§ **TASK REQUIREMENTS**
Repeat each entry as written and leave the images out of the copy.

[[ AVAILABLE RECORDS open ]]

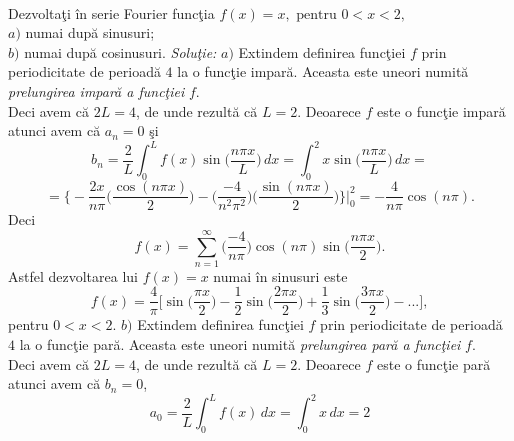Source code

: \documentclass[a4paper,openany,12pt]{report}
\begin{document}
\paragraph*{}Dezvolta\c ti \^ in serie Fourier func\c tia $f(x)=x, \text{ pentru } 0<x<2,$\\
$a)$ numai dup\u a sinusuri;\\
$b)$ numai dup\u a cosinusuri.
\newline
\newline
\textit{Solu\c tie:}
\newline
$a)$ Extindem definirea func\c tiei $f$ prin periodicitate de perioad\u a $4$ la o func\c tie impar\u a. Aceasta este uneori numit\u a \textit{prelungirea impar\u a a func\c tiei} $f$.\\
\newline
Deci avem c\u a $2L=4$, de unde rezult\u a c\u a $L=2$.
Deoarece $f$ este o func\c tie impar\u a atunci avem c\u a $a_n=0$ \c si
\begin{equation*}
b_n=\frac{2}{L}\int_0^L f(x) \sin\bigg(\frac{n\pi x}{L}\bigg)\, dx=\int_0^2 x \sin\bigg(\frac{n\pi x}{L}\bigg)\, dx=
\end{equation*}
\begin{equation*}
=\bigg\{-\frac{2x}{n\pi}\bigg(\frac{\cos(n\pi x)}{2}\bigg)-\bigg(\frac{-4}{n^2\pi^2}\bigg)\bigg(\frac{\sin(n\pi x)}{2}\bigg)\bigg\}\bigg|_{0}^{2} = -\frac{4}{n\pi}\cos(n\pi).
\end{equation*}
Deci 
\begin{equation*}
f(x)=\sum_{n=1}^\infty \bigg(\frac{-4}{n\pi}\bigg)\cos(n\pi) \sin\bigg(\frac{n\pi x}{2}\bigg).
\end{equation*}
Astfel dezvoltarea lui $f(x)=x$ numai \^ in sinusuri este
\begin{equation*}
f(x)=\frac{4}{\pi}\bigg[\sin\bigg(\frac{\pi x}{2}\bigg)-\frac{1}{2}\sin\bigg(\frac{2\pi x}{2}\bigg)+\frac{1}{3}\sin\bigg(\frac{3\pi x}{2}\bigg)-...\bigg],
\end{equation*}
pentru $0<x<2$.
\newline
\newline
$b)$ Extindem definirea func\c tiei $f$ prin periodicitate de perioad\u a $4$ la o func\c tie par\u a. Aceasta este uneori numit\u a \textit{prelungirea par\u a a func\c tiei} $f$.\\
\newline
Deci avem c\u a $2L=4$, de unde rezult\u a c\u a $L=2$.
Deoarece $f$ este o func\c tie par\u a atunci avem c\u a $b_n=0$,
\begin{equation*}
a_0= \frac{2}{L}\int_0^L f(x)\, dx = \int_0^2 x\, dx =2
\end{equation*}
\end{document}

[[ AVAILABLE RECORDS closed ]]

§ **SOLUTION FOR THIS TASK**
Source code

: \documentclass[a4paper,openany,12pt]{report}
\begin{document}
\paragraph*{}Dezvolta\c ti \^ in serie Fourier func\c tia $f(x)=x, \text{ pentru } 0<x<2,$\\
$a)$ numai dup\u a sinusuri;\\
$b)$ numai dup\u a cosinusuri.
\newline
\newline
\textit{Solu\c tie:}
\newline
$a)$ Extindem definirea func\c tiei $f$ prin periodicitate de perioad\u a $4$ la o func\c tie impar\u a. Aceasta este uneori numit\u a \textit{prelungirea impar\u a a func\c tiei} $f$.\\
\newline
Deci avem c\u a $2L=4$, de unde rezult\u a c\u a $L=2$.
Deoarece $f$ este o func\c tie impar\u a atunci avem c\u a $a_n=0$ \c si
\begin{equation*}
b_n=\frac{2}{L}\int_0^L f(x) \sin\bigg(\frac{n\pi x}{L}\bigg)\, dx=\int_0^2 x \sin\bigg(\frac{n\pi x}{L}\bigg)\, dx=
\end{equation*}
\begin{equation*}
=\bigg\{-\frac{2x}{n\pi}\bigg(\frac{\cos(n\pi x)}{2}\bigg)-\bigg(\frac{-4}{n^2\pi^2}\bigg)\bigg(\frac{\sin(n\pi x)}{2}\bigg)\bigg\}\bigg|_{0}^{2} = -\frac{4}{n\pi}\cos(n\pi).
\end{equation*}
Deci 
\begin{equation*}
f(x)=\sum_{n=1}^\infty \bigg(\frac{-4}{n\pi}\bigg)\cos(n\pi) \sin\bigg(\frac{n\pi x}{2}\bigg).
\end{equation*}
Astfel dezvoltarea lui $f(x)=x$ numai \^ in sinusuri este
\begin{equation*}
f(x)=\frac{4}{\pi}\bigg[\sin\bigg(\frac{\pi x}{2}\bigg)-\frac{1}{2}\sin\bigg(\frac{2\pi x}{2}\bigg)+\frac{1}{3}\sin\bigg(\frac{3\pi x}{2}\bigg)-...\bigg],
\end{equation*}
pentru $0<x<2$.
\newline
\newline
$b)$ Extindem definirea func\c tiei $f$ prin periodicitate de perioad\u a $4$ la o func\c tie par\u a. Aceasta este uneori numit\u a \textit{prelungirea par\u a a func\c tiei} $f$.\\
\newline
Deci avem c\u a $2L=4$, de unde rezult\u a c\u a $L=2$.
Deoarece $f$ este o func\c tie par\u a atunci avem c\u a $b_n=0$,
\begin{equation*}
a_0= \frac{2}{L}\int_0^L f(x)\, dx = \int_0^2 x\, dx =2
\end{equation*}
\end{document}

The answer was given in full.